Please set down every line of the records below exactly, without the pictures.

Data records
*** Begin section ***
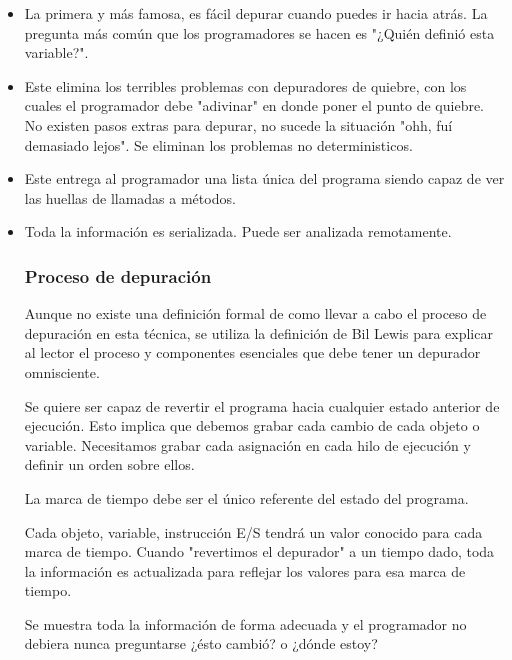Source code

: \documentclass[12pt,a4paper]{report}
\begin{document}
\begin{itemize}
	\item La primera y más famosa, es fácil depurar cuando puedes ir hacia atrás.  La pregunta más común que los programadores se hacen es "¿Quién definió esta variable?".

	\item Este elimina los terribles problemas con depuradores de quiebre, con los cuales el programador debe "adivinar" en donde poner el punto de quiebre.  No existen pasos extras para depurar, no sucede la situación "ohh, fuí demasiado lejos".  Se eliminan los problemas no deterministicos.

	\item Este entrega al programador una lista única del programa siendo capaz de ver las huellas de llamadas a métodos.

	\item Toda la información es serializada.  Puede ser analizada remotamente.

			\subsubsection{Proceso de depuración}

Aunque no existe una definición formal de como llevar a cabo el proceso de depuración en esta técnica, se utiliza la definición de Bil Lewis para explicar al lector el proceso y componentes esenciales que debe tener un depurador omnisciente.


Se quiere ser capaz de revertir el programa hacia cualquier estado anterior de ejecución.  Esto implica que debemos grabar cada cambio de cada objeto o variable.  Necesitamos grabar cada asignación en cada hilo de ejecución y definir un orden sobre ellos.

La marca de tiempo debe ser el único referente del estado del programa.


Cada objeto, variable, instrucción E/S tendrá un valor conocido para cada marca de tiempo.  Cuando "revertimos el depurador" a un tiempo dado, toda la información es actualizada para reflejar los valores para esa marca de tiempo.

Se muestra toda la información de forma adecuada y el programador no debiera nunca preguntarse ¿ésto cambió? o ¿dónde estoy?



\end{itemize}
\end{document}
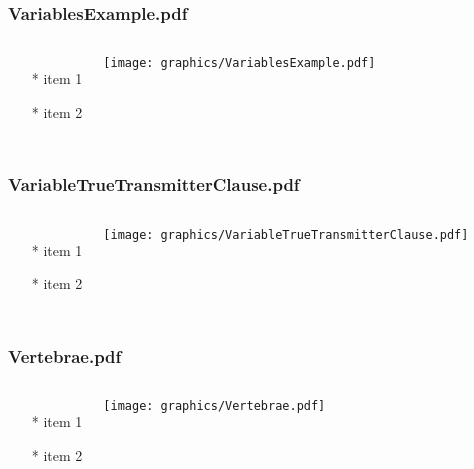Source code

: \documentclass{beamer}
\begin{document}
\begin{frame} \frametitle{VariablesExample.pdf}
    \begin{columns}[c]
        \begin{itemize}
            \item[*] item 1
            \item[*] item 2
        \end{itemize}
        \begin{minipage}{\linewidth}
            \begin{center}
            \texttt{[image: graphics/VariablesExample.pdf]}
            \label{gfx:VariablesExample.pdf}
            \end{center}
        \end{minipage}
    \end{columns}
\end{frame}
\begin{frame} \frametitle{VariableTrueTransmitterClause.pdf}
    \begin{columns}[c]
        \begin{itemize}
            \item[*] item 1
            \item[*] item 2
        \end{itemize}
        \begin{minipage}{\linewidth}
            \begin{center}
            \texttt{[image: graphics/VariableTrueTransmitterClause.pdf]}
            \label{gfx:VariableTrueTransmitterClause.pdf}
            \end{center}
        \end{minipage}
    \end{columns}
\end{frame}
\begin{frame} \frametitle{Vertebrae.pdf}
    \begin{columns}[c]
        \begin{itemize}
            \item[*] item 1
            \item[*] item 2
        \end{itemize}
        \begin{minipage}{\linewidth}
            \begin{center}
            \texttt{[image: graphics/Vertebrae.pdf]}
            \label{gfx:Vertebrae.pdf}
            \end{center}
        \end{minipage}
    \end{columns}
\end{frame}
\end{document}
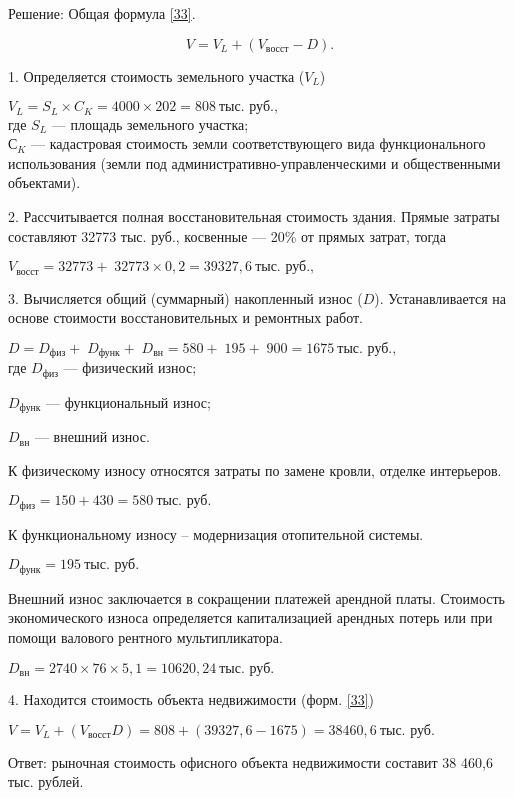 Решение: Общая формула \ref{33}.

\begin{equation}\label{33}
V = V_L + (V_\text{восст} - D).
\end{equation}

1. Определяется стоимость земельного участка ($V_L$)

$ V_L = S_L \times C_K = 4000 \times 202 = 808\ \text{тыс. руб.}, $\\
где $ S_L $ --- площадь земельного участка;\\
$ С_K $ --- кадастровая стоимость земли соответствующего вида функционального использования (земли под административно-управленческими и общественными объектами).

2. Рассчитывается полная восстановительная стоимость здания.
Прямые затраты составляют 32773 тыс. руб., косвенные --- 20\% от прямых затрат, тогда

$ V_\text{восст} = 32773 + 32773 \times 0,2 = 39327,6\ \text{тыс. руб.}, $

3. Вычисляется общий (суммарный) накопленный износ ($ D $).
Устанавливается на основе стоимости восстановительных и ремонтных работ.

$ D = D_\text{физ} +  D_\text{функ} + D_\text{вн} = 580 + 195 + 900 = 1675\ \text{тыс. руб.}, $\\
где $D_\text{физ}$ --- физический износ;

$ D_\text{функ} $ --- функциональный износ;

$ D_\text{вн} $ --- внешний износ.

К физическому износу относятся затраты по замене кровли, отделке интерьеров.

$ D_\text{физ} = 150 + 430 = 580\ \text{тыс. руб.} $

К функциональному износу – модернизация отопительной системы.

$ D_\text{функ} = 195\ \text{тыс. руб.} $

Внешний износ заключается в сокращении платежей арендной платы.
Стоимость экономического износа определяется капитализацией арендных потерь или при помощи валового рентного мультипликатора.

$ D_ \text{вн} = 2740 \times 76 \times 5,1 = 10620,24\ \text{тыс. руб.} $

4. Находится стоимость объекта недвижимости (форм. \ref{33})

$V = V_L + (V_\text{восст} D) = 808 +(39327,6 - 1675) = 38460,6\ \text{тыс. руб.} $

Ответ: рыночная стоимость офисного объекта недвижимости составит 38 460,6 тыс. рублей.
*** End section ***
:: RESPONSE TO THIS TASK ::
Source code

: \documentclass[12pt,a4paper]{report}
\begin{document}
\begin{itemize}
	\item La primera y más famosa, es fácil depurar cuando puedes ir hacia atrás.  La pregunta más común que los programadores se hacen es "¿Quién definió esta variable?".

	\item Este elimina los terribles problemas con depuradores de quiebre, con los cuales el programador debe "adivinar" en donde poner el punto de quiebre.  No existen pasos extras para depurar, no sucede la situación "ohh, fuí demasiado lejos".  Se eliminan los problemas no deterministicos.

	\item Este entrega al programador una lista única del programa siendo capaz de ver las huellas de llamadas a métodos.

	\item Toda la información es serializada.  Puede ser analizada remotamente.

			\subsubsection{Proceso de depuración}

Aunque no existe una definición formal de como llevar a cabo el proceso de depuración en esta técnica, se utiliza la definición de Bil Lewis para explicar al lector el proceso y componentes esenciales que debe tener un depurador omnisciente.


Se quiere ser capaz de revertir el programa hacia cualquier estado anterior de ejecución.  Esto implica que debemos grabar cada cambio de cada objeto o variable.  Necesitamos grabar cada asignación en cada hilo de ejecución y definir un orden sobre ellos.

La marca de tiempo debe ser el único referente del estado del programa.


Cada objeto, variable, instrucción E/S tendrá un valor conocido para cada marca de tiempo.  Cuando "revertimos el depurador" a un tiempo dado, toda la información es actualizada para reflejar los valores para esa marca de tiempo.

Se muestra toda la información de forma adecuada y el programador no debiera nunca preguntarse ¿ésto cambió? o ¿dónde estoy?



\end{itemize}
\end{document}
Source code

: \documentclass{beamer}
\begin{document}
\begin{frame} \frametitle{VariablesExample.pdf}
    \begin{columns}[c]
        \begin{itemize}
            \item[*] item 1
            \item[*] item 2
        \end{itemize}
        \begin{minipage}{\linewidth}
            \begin{center}
            \texttt{[image: graphics/VariablesExample.pdf]}
            \label{gfx:VariablesExample.pdf}
            \end{center}
        \end{minipage}
    \end{columns}
\end{frame}
\begin{frame} \frametitle{VariableTrueTransmitterClause.pdf}
    \begin{columns}[c]
        \begin{itemize}
            \item[*] item 1
            \item[*] item 2
        \end{itemize}
        \begin{minipage}{\linewidth}
            \begin{center}
            \texttt{[image: graphics/VariableTrueTransmitterClause.pdf]}
            \label{gfx:VariableTrueTransmitterClause.pdf}
            \end{center}
        \end{minipage}
    \end{columns}
\end{frame}
\begin{frame} \frametitle{Vertebrae.pdf}
    \begin{columns}[c]
        \begin{itemize}
            \item[*] item 1
            \item[*] item 2
        \end{itemize}
        \begin{minipage}{\linewidth}
            \begin{center}
            \texttt{[image: graphics/Vertebrae.pdf]}
            \label{gfx:Vertebrae.pdf}
            \end{center}
        \end{minipage}
    \end{columns}
\end{frame}
\end{document}
 Решение: Общая формула \ref{33}.

\begin{equation}\label{33}
V = V_L + (V_\text{восст} - D).
\end{equation}

1. Определяется стоимость земельного участка ($V_L$)

$ V_L = S_L \times C_K = 4000 \times 202 = 808\ \text{тыс. руб.}, $\\
где $ S_L $ --- площадь земельного участка;\\
$ С_K $ --- кадастровая стоимость земли соответствующего вида функционального использования (земли под административно-управленческими и общественными объектами).

2. Рассчитывается полная восстановительная стоимость здания.
Прямые затраты составляют 32773 тыс. руб., косвенные --- 20\% от прямых затрат, тогда

$ V_\text{восст} = 32773 + 32773 \times 0,2 = 39327,6\ \text{тыс. руб.}, $

3. Вычисляется общий (суммарный) накопленный износ ($ D $).
Устанавливается на основе стоимости восстановительных и ремонтных работ.

$ D = D_\text{физ} +  D_\text{функ} + D_\text{вн} = 580 + 195 + 900 = 1675\ \text{тыс. руб.}, $\\
где $D_\text{физ}$ --- физический износ;

$ D_\text{функ} $ --- функциональный износ;

$ D_\text{вн} $ --- внешний износ.

К физическому износу относятся затраты по замене кровли, отделке интерьеров.

$ D_\text{физ} = 150 + 430 = 580\ \text{тыс. руб.} $

К функциональному износу – модернизация отопительной системы.

$ D_\text{функ} = 195\ \text{тыс. руб.} $

Внешний износ заключается в сокращении платежей арендной платы.
Стоимость экономического износа определяется капитализацией арендных потерь или при помощи валового рентного мультипликатора.

$ D_ \text{вн} = 2740 \times 76 \times 5,1 = 10620,24\ \text{тыс. руб.} $

4. Находится стоимость объекта недвижимости (форм. \ref{33})

$V = V_L + (V_\text{восст} D) = 808 +(39327,6 - 1675) = 38460,6\ \text{тыс. руб.} $

Ответ: рыночная стоимость офисного объекта недвижимости составит 38 460,6 тыс. рублей.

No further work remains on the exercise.